Start of Information provided
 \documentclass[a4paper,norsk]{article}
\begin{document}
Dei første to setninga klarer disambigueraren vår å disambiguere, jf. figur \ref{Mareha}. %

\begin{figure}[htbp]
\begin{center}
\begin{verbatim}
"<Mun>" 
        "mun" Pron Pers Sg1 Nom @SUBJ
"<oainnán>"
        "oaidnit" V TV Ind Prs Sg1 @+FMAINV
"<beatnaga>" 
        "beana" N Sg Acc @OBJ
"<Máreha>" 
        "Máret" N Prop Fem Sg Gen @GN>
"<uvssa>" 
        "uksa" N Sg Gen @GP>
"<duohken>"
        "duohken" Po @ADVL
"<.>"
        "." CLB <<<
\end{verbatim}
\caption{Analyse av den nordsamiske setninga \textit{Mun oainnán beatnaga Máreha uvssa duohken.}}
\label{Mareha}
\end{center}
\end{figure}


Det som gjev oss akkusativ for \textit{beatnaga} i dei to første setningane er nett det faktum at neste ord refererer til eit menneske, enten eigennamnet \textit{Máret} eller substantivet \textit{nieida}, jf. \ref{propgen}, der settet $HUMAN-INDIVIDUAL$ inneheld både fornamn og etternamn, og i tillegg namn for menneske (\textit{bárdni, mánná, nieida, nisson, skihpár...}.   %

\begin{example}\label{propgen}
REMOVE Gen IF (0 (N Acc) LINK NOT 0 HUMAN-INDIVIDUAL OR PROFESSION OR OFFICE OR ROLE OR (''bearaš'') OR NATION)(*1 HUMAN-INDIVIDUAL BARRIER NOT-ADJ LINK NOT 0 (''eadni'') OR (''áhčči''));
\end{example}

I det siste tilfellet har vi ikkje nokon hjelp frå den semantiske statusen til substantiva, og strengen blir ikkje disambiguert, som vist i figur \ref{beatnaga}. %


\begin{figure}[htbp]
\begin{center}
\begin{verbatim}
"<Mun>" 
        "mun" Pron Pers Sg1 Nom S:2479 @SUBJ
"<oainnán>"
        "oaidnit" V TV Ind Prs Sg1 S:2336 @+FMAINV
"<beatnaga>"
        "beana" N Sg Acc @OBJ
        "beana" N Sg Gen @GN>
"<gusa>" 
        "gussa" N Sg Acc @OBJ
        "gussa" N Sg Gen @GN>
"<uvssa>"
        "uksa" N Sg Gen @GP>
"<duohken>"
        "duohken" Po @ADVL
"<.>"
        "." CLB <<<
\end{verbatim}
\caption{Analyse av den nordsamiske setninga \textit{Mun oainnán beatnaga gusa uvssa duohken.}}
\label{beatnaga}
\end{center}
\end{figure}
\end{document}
End of Information provided
Problem statement: Keeping each line intact, set down the entire listing once more.

Finished exercise:
 \documentclass[a4paper,norsk]{article}
\begin{document}
Dei første to setninga klarer disambigueraren vår å disambiguere, jf. figur \ref{Mareha}. %

\begin{figure}[htbp]
\begin{center}
\begin{verbatim}
"<Mun>" 
        "mun" Pron Pers Sg1 Nom @SUBJ
"<oainnán>"
        "oaidnit" V TV Ind Prs Sg1 @+FMAINV
"<beatnaga>" 
        "beana" N Sg Acc @OBJ
"<Máreha>" 
        "Máret" N Prop Fem Sg Gen @GN>
"<uvssa>" 
        "uksa" N Sg Gen @GP>
"<duohken>"
        "duohken" Po @ADVL
"<.>"
        "." CLB <<<
\end{verbatim}
\caption{Analyse av den nordsamiske setninga \textit{Mun oainnán beatnaga Máreha uvssa duohken.}}
\label{Mareha}
\end{center}
\end{figure}


Det som gjev oss akkusativ for \textit{beatnaga} i dei to første setningane er nett det faktum at neste ord refererer til eit menneske, enten eigennamnet \textit{Máret} eller substantivet \textit{nieida}, jf. \ref{propgen}, der settet $HUMAN-INDIVIDUAL$ inneheld både fornamn og etternamn, og i tillegg namn for menneske (\textit{bárdni, mánná, nieida, nisson, skihpár...}.   %

\begin{example}\label{propgen}
REMOVE Gen IF (0 (N Acc) LINK NOT 0 HUMAN-INDIVIDUAL OR PROFESSION OR OFFICE OR ROLE OR (''bearaš'') OR NATION)(*1 HUMAN-INDIVIDUAL BARRIER NOT-ADJ LINK NOT 0 (''eadni'') OR (''áhčči''));
\end{example}

I det siste tilfellet har vi ikkje nokon hjelp frå den semantiske statusen til substantiva, og strengen blir ikkje disambiguert, som vist i figur \ref{beatnaga}. %


\begin{figure}[htbp]
\begin{center}
\begin{verbatim}
"<Mun>" 
        "mun" Pron Pers Sg1 Nom S:2479 @SUBJ
"<oainnán>"
        "oaidnit" V TV Ind Prs Sg1 S:2336 @+FMAINV
"<beatnaga>"
        "beana" N Sg Acc @OBJ
        "beana" N Sg Gen @GN>
"<gusa>" 
        "gussa" N Sg Acc @OBJ
        "gussa" N Sg Gen @GN>
"<uvssa>"
        "uksa" N Sg Gen @GP>
"<duohken>"
        "duohken" Po @ADVL
"<.>"
        "." CLB <<<
\end{verbatim}
\caption{Analyse av den nordsamiske setninga \textit{Mun oainnán beatnaga gusa uvssa duohken.}}
\label{beatnaga}
\end{center}
\end{figure}
\end{document}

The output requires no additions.